• What the task requires: Only the lines below, from the one with "has no winning" through the one with "finite-dimensional corollary.", are to be written out, exactly.

[Start of Attachment]

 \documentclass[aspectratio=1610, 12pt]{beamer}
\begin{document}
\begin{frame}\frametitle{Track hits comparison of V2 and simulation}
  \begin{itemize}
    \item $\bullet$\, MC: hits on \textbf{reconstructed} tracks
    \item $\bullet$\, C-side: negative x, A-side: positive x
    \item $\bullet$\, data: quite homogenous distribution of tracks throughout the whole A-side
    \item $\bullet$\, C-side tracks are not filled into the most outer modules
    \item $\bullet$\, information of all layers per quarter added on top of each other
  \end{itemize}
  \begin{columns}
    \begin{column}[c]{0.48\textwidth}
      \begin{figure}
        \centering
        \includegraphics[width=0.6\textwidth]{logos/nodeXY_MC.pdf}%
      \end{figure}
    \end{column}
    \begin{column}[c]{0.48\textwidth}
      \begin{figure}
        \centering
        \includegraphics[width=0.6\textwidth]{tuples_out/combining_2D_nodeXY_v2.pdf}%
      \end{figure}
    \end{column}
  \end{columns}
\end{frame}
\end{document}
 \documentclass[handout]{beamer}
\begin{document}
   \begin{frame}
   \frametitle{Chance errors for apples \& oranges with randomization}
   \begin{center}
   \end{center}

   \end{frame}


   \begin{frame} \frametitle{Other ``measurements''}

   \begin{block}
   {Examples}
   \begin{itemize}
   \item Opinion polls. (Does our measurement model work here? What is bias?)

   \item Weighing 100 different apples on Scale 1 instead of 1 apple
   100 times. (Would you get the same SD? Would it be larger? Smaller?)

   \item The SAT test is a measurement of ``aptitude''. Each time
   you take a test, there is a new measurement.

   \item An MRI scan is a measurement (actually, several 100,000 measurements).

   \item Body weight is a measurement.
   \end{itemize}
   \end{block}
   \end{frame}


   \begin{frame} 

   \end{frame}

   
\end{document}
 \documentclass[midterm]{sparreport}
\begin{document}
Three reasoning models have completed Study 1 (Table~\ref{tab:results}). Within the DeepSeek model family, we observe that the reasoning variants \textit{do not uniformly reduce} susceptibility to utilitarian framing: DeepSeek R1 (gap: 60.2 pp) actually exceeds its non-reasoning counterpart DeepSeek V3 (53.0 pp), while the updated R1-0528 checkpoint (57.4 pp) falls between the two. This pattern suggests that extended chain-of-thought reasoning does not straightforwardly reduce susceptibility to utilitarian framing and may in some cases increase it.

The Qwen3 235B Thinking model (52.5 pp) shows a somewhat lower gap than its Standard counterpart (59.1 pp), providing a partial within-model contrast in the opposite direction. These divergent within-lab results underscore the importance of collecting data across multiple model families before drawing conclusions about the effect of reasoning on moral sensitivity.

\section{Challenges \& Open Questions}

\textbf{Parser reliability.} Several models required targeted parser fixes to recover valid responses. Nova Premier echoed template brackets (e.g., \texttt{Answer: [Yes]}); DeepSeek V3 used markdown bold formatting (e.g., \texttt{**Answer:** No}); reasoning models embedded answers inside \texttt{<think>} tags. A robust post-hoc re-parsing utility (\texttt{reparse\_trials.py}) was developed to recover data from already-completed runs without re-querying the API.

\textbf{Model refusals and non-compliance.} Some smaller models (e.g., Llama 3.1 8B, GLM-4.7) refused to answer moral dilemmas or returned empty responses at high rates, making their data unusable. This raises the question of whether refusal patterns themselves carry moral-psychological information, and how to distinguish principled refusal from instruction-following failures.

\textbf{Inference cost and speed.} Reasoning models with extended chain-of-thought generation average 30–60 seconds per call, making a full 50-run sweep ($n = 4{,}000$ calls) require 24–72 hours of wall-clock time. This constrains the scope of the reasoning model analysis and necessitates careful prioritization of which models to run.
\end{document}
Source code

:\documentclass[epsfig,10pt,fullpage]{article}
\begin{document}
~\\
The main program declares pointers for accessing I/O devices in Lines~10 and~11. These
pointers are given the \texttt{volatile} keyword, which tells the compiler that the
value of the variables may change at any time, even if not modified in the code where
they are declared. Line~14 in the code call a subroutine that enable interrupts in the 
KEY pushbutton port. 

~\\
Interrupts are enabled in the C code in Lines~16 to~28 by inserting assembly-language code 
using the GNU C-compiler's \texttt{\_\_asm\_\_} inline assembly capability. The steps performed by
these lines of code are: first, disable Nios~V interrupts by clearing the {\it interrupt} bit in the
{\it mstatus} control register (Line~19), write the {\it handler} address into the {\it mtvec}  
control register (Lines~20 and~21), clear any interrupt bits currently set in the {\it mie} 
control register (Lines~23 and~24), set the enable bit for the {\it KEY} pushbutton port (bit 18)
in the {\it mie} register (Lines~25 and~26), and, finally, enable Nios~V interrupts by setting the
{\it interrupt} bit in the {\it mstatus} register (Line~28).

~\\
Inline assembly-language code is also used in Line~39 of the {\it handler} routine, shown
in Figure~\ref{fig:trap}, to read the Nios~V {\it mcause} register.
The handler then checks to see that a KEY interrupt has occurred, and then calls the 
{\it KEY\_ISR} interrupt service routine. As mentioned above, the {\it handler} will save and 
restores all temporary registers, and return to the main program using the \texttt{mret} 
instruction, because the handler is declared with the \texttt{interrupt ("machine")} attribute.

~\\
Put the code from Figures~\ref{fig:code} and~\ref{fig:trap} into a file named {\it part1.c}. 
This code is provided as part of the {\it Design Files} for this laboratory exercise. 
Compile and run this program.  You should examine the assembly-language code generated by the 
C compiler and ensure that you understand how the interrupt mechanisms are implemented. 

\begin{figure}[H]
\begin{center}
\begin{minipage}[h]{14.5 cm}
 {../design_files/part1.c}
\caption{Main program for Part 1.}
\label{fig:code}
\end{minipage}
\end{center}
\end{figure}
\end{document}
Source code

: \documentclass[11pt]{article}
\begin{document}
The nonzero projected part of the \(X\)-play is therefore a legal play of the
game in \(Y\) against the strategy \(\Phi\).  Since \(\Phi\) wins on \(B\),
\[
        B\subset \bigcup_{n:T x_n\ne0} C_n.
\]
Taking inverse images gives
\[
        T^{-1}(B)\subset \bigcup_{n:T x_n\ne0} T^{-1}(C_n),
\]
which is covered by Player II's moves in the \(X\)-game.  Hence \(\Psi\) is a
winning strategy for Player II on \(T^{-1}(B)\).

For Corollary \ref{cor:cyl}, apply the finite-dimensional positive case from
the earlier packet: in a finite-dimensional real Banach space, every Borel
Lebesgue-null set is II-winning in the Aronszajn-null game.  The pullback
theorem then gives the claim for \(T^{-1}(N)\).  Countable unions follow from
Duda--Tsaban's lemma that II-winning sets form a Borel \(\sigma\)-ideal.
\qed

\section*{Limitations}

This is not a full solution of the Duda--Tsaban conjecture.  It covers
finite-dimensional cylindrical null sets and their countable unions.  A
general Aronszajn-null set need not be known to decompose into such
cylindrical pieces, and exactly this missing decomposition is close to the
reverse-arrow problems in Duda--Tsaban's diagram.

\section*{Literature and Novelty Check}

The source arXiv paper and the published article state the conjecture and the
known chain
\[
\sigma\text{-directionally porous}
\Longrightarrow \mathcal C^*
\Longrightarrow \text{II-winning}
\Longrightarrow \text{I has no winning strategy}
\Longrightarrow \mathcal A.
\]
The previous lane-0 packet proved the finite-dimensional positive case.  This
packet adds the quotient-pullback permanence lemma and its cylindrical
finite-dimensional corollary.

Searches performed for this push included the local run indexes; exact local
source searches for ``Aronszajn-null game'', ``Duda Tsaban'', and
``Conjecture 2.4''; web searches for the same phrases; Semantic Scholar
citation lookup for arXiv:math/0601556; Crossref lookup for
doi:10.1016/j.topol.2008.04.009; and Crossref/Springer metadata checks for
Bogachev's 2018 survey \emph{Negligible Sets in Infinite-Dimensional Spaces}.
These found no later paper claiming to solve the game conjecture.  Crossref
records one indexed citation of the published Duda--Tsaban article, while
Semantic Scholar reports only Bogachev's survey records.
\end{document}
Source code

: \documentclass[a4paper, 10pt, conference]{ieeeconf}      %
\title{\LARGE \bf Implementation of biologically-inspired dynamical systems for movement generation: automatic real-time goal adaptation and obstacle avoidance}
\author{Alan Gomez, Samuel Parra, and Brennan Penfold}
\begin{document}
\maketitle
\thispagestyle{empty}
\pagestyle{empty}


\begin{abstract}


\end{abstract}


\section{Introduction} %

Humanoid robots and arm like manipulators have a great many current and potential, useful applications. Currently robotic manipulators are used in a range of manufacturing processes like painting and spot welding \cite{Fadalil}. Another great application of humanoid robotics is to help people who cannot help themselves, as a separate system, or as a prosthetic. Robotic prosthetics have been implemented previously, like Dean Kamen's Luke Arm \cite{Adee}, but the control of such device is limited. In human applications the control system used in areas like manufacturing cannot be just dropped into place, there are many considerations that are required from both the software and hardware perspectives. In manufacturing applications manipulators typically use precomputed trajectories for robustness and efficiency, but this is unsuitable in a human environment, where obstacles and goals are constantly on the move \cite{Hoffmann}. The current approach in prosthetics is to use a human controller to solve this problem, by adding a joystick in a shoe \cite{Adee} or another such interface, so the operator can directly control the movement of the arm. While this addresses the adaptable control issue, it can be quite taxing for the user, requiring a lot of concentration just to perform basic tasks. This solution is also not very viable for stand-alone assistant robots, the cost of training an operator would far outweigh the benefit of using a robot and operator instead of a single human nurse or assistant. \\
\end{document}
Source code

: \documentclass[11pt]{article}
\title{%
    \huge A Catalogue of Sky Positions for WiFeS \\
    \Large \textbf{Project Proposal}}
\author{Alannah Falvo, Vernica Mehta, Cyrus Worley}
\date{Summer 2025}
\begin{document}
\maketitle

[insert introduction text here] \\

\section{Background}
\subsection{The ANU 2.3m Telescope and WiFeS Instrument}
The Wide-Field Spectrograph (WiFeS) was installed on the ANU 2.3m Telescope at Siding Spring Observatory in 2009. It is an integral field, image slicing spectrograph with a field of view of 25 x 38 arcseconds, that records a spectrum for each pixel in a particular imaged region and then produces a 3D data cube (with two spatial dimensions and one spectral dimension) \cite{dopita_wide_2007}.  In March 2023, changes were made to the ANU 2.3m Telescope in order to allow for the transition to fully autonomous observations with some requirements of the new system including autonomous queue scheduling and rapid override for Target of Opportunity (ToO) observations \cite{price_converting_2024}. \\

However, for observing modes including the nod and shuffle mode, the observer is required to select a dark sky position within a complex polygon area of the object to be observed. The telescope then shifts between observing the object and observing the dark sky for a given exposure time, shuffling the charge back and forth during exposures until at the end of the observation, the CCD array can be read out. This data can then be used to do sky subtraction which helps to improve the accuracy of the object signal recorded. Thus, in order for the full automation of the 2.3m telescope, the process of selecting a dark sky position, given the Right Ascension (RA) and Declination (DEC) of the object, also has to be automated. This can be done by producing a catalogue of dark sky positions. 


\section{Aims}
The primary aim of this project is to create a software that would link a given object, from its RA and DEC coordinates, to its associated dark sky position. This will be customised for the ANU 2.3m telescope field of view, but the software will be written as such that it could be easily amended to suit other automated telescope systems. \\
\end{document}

[End of Attachment]

• Answer section:
\Longrightarrow \text{I has no winning strategy}
\Longrightarrow \mathcal A.
\]
The previous lane-0 packet proved the finite-dimensional positive case.  This
packet adds the quotient-pullback permanence lemma and its cylindrical
finite-dimensional corollary.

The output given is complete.